On dit d'un journaliste qu'il 'défend
une opinion', une position politique. Un journaliste ce n'est pas un
pamphlétiste, ou un satyre. Il ne fait pas des tracts de propagande,
ou des listes de cibles. C'est un journaliste. Les journaux prennent
toujours un ton plus dur lorsque la guerre est aux portes bien
entendu. Mais lorsque certains journaux perdent le ton adéquat, ils
sont alors qualifiés avec justesse 'd'instruments du pouvoir' ou
autres qualificatifs du genre, avec justesse j'entends. Il arrive
bien sûr que des journalistes soient qualifiés de la sorte à tort,
même s'ils sont 'dans le ton', mais c'est une autre histoire...

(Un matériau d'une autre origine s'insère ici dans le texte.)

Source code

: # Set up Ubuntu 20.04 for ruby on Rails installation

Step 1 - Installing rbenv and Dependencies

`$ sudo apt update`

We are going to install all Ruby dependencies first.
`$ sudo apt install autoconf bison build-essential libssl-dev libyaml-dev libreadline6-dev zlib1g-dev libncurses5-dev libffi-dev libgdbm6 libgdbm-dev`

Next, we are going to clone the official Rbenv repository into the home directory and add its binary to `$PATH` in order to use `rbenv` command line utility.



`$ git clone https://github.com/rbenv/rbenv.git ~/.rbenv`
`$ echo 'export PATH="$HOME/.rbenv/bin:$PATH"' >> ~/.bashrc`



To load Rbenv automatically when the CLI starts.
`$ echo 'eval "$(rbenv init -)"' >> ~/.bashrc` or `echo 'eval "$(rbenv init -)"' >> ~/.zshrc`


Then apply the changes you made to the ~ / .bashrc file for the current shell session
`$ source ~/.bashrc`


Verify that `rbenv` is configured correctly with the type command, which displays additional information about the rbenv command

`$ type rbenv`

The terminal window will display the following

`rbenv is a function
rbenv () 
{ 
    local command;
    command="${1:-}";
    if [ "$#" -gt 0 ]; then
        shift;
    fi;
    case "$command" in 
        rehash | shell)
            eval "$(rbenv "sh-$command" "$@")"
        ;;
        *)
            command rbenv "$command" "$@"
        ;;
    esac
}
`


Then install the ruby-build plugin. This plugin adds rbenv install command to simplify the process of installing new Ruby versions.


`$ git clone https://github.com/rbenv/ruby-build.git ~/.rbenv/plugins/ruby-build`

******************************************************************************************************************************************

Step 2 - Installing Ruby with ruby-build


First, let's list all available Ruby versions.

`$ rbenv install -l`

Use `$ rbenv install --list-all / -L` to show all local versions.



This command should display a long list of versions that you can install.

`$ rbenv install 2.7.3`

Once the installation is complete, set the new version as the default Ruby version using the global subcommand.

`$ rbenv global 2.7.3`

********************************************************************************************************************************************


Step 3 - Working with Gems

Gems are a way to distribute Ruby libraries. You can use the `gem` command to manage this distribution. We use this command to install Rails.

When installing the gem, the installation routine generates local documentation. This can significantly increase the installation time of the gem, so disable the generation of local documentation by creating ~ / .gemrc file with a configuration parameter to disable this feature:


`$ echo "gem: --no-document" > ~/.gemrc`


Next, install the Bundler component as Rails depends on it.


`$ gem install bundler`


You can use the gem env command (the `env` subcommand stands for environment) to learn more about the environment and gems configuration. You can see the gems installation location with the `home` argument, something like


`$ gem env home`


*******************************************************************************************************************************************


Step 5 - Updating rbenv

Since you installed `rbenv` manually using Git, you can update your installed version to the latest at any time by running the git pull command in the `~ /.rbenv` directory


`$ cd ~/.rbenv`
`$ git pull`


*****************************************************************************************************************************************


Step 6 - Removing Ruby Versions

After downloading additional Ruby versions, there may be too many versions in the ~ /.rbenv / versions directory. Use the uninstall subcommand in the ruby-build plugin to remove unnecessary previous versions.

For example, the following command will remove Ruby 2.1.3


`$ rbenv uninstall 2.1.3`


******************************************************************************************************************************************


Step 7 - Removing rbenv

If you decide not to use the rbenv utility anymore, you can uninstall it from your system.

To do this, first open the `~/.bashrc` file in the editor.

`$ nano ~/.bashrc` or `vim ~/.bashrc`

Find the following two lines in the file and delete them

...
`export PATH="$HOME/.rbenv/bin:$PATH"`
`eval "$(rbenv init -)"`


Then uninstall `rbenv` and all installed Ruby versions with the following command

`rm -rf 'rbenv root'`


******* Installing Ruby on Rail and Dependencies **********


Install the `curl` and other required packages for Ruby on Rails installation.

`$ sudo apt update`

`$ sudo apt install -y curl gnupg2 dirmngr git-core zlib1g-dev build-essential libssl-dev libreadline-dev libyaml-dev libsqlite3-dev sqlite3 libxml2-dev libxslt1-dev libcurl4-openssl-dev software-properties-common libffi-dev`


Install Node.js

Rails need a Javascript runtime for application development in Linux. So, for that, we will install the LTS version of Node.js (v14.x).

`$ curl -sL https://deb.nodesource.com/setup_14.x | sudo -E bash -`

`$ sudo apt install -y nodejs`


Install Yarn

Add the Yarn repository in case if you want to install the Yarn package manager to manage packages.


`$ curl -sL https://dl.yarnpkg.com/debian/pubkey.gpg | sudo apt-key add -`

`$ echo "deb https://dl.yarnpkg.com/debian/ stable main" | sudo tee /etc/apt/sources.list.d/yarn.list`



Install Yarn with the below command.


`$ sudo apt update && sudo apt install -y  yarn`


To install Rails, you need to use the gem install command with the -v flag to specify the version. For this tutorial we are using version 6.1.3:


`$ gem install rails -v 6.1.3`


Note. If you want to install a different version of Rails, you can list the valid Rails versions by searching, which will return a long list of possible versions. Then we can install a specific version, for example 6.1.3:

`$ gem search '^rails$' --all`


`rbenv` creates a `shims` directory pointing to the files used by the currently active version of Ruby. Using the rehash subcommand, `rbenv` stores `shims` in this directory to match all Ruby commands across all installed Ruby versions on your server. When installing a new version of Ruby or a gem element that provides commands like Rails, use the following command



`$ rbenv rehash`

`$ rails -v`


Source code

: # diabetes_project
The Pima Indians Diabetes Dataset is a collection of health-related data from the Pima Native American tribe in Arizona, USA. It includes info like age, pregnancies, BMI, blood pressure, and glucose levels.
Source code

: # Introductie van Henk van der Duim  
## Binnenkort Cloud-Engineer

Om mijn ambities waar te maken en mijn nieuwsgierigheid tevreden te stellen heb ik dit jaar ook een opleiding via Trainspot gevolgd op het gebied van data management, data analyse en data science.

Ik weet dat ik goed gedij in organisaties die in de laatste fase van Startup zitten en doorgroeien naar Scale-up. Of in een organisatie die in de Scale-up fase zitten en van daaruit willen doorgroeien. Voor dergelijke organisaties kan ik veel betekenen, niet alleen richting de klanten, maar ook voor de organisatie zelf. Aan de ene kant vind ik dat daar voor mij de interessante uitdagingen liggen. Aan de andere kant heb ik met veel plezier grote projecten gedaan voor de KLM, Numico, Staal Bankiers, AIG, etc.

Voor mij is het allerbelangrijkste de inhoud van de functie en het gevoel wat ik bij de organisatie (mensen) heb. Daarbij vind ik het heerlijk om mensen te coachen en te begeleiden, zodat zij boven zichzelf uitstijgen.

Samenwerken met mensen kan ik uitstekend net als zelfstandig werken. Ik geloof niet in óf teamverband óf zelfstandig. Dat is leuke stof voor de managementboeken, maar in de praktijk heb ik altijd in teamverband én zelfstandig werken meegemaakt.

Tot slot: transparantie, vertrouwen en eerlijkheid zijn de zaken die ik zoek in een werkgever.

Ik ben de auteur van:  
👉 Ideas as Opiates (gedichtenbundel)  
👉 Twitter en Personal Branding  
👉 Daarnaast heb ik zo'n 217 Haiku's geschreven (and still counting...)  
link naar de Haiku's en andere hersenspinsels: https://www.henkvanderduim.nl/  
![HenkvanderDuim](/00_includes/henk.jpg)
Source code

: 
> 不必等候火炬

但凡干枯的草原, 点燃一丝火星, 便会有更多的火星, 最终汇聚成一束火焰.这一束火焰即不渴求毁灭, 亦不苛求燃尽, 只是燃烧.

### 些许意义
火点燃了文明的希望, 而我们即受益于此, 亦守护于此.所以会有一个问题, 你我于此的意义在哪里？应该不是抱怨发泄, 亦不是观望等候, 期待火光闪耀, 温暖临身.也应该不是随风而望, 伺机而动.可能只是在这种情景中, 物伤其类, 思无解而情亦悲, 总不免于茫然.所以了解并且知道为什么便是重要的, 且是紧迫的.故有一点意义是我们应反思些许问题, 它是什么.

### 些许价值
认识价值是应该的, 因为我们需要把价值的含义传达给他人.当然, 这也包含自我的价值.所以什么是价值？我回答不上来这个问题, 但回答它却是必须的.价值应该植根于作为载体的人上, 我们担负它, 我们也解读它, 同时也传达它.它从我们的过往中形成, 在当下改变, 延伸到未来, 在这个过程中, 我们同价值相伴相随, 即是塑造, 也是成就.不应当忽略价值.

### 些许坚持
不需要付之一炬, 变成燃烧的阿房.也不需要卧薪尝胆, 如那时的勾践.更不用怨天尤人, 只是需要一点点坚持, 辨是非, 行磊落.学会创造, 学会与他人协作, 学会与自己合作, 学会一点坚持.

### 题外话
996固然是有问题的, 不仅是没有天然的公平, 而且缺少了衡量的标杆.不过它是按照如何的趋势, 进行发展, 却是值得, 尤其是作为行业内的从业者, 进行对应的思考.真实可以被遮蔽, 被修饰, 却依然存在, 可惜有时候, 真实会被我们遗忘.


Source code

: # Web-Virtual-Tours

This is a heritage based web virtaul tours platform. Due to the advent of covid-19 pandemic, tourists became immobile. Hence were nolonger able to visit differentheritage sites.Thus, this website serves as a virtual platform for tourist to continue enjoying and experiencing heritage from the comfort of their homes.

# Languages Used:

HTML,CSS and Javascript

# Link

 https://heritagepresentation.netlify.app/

Un journaliste est donc 'en défense'
par la nature même de son activité. Ce n'est pas de la conquête,
c'est de la description, de l'investigation, ou de la philosophie.
Acheter un journal pour en redéfinir
la ligne éditoriale s'apparente donc à du viol, ou à de la
trahison/infiltration, ou à une attaque toute simple contre la
liberté d'expression justement, ce qui est criminel.
Une OPA agressive reste une manœuvre
légale, même si elle est clairement acceptée comme faisant partie
de la panoplie guerrière de l'acteur économique évoluant dans la
jungle de ce monde.
Mais accepterait-on qu'une OPA sur un
hôpital précède une injonction de mettre de la mort aux rats dans
les vaccins pour bébés ?
Non, car l'hôpital reste soumis au
droit du pays dans lequel il se trouve. Idem pour le journal 'le
Figaro'. Donc avoir 'un droit de regard' sur ce qu'écrivent les
journalistes, c'est prétendre devenir rédacteur en chef du dit
journal suite à l'acquisition de position dans le capital action.
C'est le directeur qui décide de comment fonctionne la machine. Les
actionnaires peuvent prétendre à un rendement minimal des actions,
mais pas à la façon dont le directeur gère les affaires, sauf en
cas de mauvaise gestion bien entendu. Mais même dans ce cas, ça ne
fait pas d'eux des directeurs compétents. Ils n'ont qu'à en trouver
un autre, qui doit alors être suffisamment qualifié pour le poste.
S'il y avait bien un journal à ne pas
acheter pour appliquer une telle politique de prédation économique
assortie d'un tel bouquet d'insanités, c'est bien le Figaro.
Dans mes différentes enquêtes sur
toute une série de sujets explosifs, je suis souvent retombé sur ce
journal, y piochant des articles qui dépassaient le monde
journalistique d'une petite coudée, des éléments manquants
ailleurs, une vision synthétique particulière, ou une morale
conclusive particulièrement lumineuse. Je n'ai pas enquêté sur ce
journal (heureusement pour moi à l'époque, j'avais assez d'ennemis
comme ça), et sans l'avoir fait à l'heure qu'il est, je tiens
toutefois à leur tirer mon chapeau, car avec le peu d'expérience
que j'ai dans le domaine, je sais toutefois à quel point cela peut
être dur de mener son enquête dans des sujets difficiles ou
épineux. Et si en plus c'est votre 'patron' qui vous met des bâtons
dans les roues, il y a de quoi se mettre à manger sa chaise.